Bench Memos

This Day in Liberal Judicial Activism—February 13

2007—A Ninth Circuit panel rules (in Phillips v. Hust) that a prison librarian violated the constitutional rights of a prisoner, and is liable for damages to him, for failing to provide him timely access to a comb-binding machine that he wanted to use to bind his certiorari petition to the Supreme Court. Never mind, as Judge Diarmuid F. O’Scannlain points out in dissent, that Supreme Court rules for ordinary letter-size submissions require stapling or binding in the upper left-hand corner (rather than comb-binding along the left margin).

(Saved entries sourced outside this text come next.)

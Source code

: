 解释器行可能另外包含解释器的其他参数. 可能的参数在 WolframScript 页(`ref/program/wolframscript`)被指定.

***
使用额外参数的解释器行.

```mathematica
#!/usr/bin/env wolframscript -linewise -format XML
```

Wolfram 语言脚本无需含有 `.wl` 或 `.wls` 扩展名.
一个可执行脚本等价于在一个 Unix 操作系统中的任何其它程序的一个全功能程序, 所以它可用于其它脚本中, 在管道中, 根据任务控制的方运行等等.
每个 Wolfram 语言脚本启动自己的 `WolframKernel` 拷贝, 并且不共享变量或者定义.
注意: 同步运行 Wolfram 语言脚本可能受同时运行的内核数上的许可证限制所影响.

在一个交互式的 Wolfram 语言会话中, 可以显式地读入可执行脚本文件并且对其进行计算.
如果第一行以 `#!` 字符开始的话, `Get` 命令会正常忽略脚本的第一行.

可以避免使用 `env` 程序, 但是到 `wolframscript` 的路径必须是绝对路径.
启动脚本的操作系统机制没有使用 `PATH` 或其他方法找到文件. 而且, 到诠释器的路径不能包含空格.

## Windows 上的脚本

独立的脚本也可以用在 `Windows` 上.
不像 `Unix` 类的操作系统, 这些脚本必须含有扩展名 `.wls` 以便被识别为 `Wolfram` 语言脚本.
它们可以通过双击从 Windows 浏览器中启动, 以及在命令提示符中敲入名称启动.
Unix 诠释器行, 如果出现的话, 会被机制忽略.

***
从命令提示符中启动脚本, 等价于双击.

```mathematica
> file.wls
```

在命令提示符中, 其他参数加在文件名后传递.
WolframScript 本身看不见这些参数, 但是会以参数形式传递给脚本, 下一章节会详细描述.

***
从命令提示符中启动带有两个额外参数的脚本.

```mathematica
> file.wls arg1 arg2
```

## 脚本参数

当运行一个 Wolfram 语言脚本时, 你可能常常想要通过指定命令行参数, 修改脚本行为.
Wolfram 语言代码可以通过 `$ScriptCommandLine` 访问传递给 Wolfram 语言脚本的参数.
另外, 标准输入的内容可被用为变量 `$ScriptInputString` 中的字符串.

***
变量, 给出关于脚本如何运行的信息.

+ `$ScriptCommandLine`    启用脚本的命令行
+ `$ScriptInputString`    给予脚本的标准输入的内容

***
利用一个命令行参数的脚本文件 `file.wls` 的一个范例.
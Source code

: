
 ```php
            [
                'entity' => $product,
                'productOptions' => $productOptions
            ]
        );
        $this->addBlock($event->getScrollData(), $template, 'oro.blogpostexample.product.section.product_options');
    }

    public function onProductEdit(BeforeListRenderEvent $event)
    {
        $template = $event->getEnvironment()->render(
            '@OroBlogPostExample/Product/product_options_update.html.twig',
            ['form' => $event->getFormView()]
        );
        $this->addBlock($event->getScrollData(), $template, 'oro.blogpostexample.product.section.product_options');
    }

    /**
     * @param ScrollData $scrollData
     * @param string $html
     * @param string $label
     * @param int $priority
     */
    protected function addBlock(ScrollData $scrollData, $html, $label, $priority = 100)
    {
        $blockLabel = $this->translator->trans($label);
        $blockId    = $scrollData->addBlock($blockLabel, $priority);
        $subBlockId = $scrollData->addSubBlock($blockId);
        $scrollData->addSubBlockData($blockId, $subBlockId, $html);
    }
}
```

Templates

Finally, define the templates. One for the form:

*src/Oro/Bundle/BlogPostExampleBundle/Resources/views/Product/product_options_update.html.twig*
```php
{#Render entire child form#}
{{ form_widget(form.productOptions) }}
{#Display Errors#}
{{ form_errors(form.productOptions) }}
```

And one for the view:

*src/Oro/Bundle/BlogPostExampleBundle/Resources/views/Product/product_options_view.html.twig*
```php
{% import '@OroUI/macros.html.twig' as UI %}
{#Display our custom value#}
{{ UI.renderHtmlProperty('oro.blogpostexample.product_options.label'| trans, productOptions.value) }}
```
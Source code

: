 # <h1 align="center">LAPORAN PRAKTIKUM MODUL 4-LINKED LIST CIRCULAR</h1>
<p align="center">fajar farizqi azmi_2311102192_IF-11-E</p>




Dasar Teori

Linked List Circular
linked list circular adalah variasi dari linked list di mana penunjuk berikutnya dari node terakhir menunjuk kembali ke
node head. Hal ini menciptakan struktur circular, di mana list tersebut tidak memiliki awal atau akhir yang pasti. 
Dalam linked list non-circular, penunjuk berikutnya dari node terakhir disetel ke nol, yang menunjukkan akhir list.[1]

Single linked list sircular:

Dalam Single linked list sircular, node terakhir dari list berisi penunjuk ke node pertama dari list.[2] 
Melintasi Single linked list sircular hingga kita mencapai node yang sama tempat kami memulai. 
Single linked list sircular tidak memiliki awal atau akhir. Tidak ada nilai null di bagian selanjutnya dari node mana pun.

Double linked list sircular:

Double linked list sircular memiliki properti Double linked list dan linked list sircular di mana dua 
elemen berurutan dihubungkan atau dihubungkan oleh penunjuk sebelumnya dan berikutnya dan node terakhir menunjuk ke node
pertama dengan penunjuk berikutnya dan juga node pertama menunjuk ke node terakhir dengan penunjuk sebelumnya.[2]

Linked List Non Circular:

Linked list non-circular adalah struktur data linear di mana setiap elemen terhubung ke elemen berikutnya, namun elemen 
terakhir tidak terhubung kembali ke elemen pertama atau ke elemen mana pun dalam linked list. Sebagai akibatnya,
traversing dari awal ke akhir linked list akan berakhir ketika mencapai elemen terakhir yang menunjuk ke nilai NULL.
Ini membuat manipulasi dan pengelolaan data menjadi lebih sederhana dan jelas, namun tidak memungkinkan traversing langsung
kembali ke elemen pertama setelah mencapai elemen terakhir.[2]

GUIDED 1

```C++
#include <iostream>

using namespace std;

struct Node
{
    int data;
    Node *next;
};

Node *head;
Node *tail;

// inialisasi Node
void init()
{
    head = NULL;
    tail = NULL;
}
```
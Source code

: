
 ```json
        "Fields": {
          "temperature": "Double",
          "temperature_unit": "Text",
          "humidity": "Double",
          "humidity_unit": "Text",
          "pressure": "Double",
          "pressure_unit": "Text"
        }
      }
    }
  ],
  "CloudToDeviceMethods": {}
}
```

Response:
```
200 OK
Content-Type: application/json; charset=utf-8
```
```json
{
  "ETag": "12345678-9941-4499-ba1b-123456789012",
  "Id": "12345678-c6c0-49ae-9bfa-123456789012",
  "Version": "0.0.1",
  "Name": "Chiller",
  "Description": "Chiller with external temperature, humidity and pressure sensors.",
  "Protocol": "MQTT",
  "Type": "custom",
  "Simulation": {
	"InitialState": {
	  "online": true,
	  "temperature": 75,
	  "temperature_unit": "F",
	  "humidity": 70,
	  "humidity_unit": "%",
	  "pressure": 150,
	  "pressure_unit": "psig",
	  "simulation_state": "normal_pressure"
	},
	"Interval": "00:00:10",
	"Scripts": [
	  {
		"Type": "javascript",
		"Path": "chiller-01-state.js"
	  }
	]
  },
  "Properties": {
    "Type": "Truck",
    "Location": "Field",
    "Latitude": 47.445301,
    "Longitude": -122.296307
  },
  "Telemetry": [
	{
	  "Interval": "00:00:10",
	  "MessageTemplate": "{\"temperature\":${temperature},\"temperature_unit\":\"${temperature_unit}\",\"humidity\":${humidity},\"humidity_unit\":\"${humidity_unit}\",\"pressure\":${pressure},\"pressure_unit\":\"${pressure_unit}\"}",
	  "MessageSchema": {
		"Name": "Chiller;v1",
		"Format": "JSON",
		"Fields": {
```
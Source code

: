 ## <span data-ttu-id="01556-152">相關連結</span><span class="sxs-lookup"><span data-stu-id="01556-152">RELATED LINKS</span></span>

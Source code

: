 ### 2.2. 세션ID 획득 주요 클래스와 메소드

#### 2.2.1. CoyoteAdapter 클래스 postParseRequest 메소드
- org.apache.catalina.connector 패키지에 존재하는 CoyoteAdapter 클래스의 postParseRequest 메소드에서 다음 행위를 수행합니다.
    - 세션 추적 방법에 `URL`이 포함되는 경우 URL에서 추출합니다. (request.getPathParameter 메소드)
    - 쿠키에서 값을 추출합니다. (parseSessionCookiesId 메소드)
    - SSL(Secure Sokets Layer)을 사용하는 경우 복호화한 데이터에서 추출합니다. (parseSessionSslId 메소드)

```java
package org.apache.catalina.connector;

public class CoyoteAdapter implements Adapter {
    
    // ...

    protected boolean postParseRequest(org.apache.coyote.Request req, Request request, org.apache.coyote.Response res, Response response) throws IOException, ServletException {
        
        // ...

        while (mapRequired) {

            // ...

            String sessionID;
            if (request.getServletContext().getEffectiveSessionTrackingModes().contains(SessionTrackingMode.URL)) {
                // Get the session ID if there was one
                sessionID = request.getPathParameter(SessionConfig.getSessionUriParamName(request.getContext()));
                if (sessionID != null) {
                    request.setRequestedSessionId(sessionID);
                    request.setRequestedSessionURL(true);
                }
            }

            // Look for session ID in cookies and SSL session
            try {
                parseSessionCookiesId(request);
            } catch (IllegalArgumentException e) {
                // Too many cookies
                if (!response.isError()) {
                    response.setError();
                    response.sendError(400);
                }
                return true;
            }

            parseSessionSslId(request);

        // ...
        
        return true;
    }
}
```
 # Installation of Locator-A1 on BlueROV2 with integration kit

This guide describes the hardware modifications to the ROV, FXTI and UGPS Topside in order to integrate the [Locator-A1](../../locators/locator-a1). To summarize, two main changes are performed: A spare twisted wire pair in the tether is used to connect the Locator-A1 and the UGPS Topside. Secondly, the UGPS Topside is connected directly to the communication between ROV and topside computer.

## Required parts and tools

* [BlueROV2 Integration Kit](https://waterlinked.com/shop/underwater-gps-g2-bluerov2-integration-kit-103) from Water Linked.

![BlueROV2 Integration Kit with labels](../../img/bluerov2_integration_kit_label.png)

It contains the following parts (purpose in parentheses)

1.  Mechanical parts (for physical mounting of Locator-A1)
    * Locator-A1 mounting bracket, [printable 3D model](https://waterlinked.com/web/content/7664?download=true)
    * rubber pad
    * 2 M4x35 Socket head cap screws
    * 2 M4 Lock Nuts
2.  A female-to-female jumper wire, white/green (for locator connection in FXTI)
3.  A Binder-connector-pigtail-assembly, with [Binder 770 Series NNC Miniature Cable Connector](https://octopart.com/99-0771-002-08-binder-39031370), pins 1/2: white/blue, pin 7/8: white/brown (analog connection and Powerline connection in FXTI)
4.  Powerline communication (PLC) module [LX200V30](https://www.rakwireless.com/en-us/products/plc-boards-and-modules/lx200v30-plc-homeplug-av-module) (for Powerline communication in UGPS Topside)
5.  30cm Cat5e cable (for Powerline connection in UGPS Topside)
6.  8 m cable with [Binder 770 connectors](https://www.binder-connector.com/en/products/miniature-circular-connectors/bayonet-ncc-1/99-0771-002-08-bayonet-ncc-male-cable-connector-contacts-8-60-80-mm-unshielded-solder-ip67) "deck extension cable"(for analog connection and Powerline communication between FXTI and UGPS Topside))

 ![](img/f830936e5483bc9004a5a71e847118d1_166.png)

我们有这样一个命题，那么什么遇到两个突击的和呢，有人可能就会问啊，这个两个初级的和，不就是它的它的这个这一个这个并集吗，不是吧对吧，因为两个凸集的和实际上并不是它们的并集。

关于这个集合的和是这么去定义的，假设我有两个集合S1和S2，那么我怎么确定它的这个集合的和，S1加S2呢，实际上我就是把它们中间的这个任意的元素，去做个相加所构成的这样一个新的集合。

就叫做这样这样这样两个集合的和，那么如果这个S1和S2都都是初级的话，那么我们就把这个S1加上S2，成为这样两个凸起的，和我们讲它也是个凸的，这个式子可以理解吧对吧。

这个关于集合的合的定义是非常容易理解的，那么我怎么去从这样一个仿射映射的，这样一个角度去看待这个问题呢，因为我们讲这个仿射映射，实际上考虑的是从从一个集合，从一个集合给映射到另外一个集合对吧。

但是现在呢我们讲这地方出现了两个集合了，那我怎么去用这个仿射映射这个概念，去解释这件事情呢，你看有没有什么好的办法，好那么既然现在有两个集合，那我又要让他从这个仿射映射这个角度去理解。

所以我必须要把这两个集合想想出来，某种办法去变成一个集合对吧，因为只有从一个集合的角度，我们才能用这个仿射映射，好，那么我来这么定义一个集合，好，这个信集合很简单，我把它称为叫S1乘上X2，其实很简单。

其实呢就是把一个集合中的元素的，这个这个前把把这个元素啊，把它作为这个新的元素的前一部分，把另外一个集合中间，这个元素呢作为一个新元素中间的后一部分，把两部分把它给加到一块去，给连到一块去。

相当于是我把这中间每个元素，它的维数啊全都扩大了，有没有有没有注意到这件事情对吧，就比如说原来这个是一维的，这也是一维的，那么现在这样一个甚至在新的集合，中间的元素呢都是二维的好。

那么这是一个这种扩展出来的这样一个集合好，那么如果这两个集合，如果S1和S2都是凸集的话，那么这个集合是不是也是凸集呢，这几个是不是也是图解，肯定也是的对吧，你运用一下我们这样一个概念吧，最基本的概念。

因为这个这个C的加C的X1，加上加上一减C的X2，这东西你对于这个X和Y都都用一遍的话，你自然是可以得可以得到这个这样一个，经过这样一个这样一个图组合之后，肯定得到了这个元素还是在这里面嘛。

As O’Scannlain observes:

Unfortunately, rather than adhering to the clear limits established by Supreme Court precedent, the majority here mandates prison employees to anticipate when the denial of unnecessary services will so fluster an inmate that his filing, though in no way actually frustrated, might be delayed. Such a rule amounts to an unreasonable demand that prison librarians be not only experts on their actual duties, but also clairvoyant.

Ten judges will dissent from the Ninth Circuit’s decision to deny rehearing en banc. Ultimately, after the Supreme Court GVRs (grants review of, vacates the ruling in, and remands) the case, Judge O’Scannlain will write a new panel opinion in 2009 that rules that the prison librarian is entitled to qualified immunity.